Introduction
Les conteneurs d'initialisation Kubernetes s'exécutent avant les conteneurs d'application principaux dans un Pod. Ils sont idéaux pour les tâches de configuration telles que les migrations de base de données, l'attente de dépendances ou la récupération de configuration. Cependant, de nombreuses équipes traitent les conteneurs d'initialisation comme une réflexion après coup et négligent la planification de capacité. Cela conduit à des échecs de planification des Pods, à des conflits de ressources ou à des temps de démarrage lents. Ce guide explique comment estimer les ressources pour les conteneurs d'initialisation, définir des requêtes et des limites appropriées, et planifier la mise à l'échelle à l'aide d'exemples pratiques et de commandes. En suivant ces étapes, vous éviterez les pièges courants et assurerez une initialisation fiable des Pods en production.
Inventaire des versions et de l'environnement
Avant de modifier les ressources des conteneurs d'initialisation, confirmez la version de votre cluster et sa topologie.
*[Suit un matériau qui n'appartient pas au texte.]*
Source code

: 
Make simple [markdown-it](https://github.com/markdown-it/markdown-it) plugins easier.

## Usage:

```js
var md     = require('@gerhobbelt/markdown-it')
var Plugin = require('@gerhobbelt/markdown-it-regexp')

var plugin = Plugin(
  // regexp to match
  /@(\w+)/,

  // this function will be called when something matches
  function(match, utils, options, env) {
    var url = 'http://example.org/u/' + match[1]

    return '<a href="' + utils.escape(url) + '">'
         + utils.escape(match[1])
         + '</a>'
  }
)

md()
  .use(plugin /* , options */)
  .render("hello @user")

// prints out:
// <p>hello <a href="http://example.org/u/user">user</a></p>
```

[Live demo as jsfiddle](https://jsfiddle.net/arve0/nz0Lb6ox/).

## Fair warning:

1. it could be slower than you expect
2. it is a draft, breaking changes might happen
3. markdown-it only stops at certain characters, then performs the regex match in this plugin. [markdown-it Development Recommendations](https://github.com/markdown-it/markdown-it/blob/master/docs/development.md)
Les conteneurs d'initialisation sont stables depuis Kubernetes 1.6, mais les versions ultérieures offrent une meilleure gestion des ressources. Utilisez Kubernetes 1.18 ou plus récent pour ce guide.
Vérifiez la version de votre cluster :
kubectl version --short
Exemple de sortie :
Client Version: v1.24.0
Server Version: v1.24.0
Prérequis :
- Un cluster Kubernetes en cours d'exécution (mono-nœud ou multi-nœuds)
- kubectl configuré avec les droits d'administrateur de cluster ou d'administrateur d'espace de noms
- Compréhension de base des requêtes et limites de ressources des Pods
Pour ce guide, nous supposons un cluster à 3 nœuds avec 4 vCPU et 8 Go de RAM par nœud, exécutant Kubernetes v1.24. Votre topologie réelle variera, mais ces chiffres fournissent une référence concrète pour les exemples.
Comprendre la sémantique des ressources des conteneurs d'initialisation
Avant de plonger dans la configuration, il est crucial de comprendre comment Kubernetes gère les ressources pour les conteneurs d'initialisation. Ces connaissances évitent les erreurs de configuration et les surprises de planification.
Points clés :
- Les conteneurs d'initialisation s'exécutent séquentiellement, un à la fois, avant le démarrage de tout conteneur d'application.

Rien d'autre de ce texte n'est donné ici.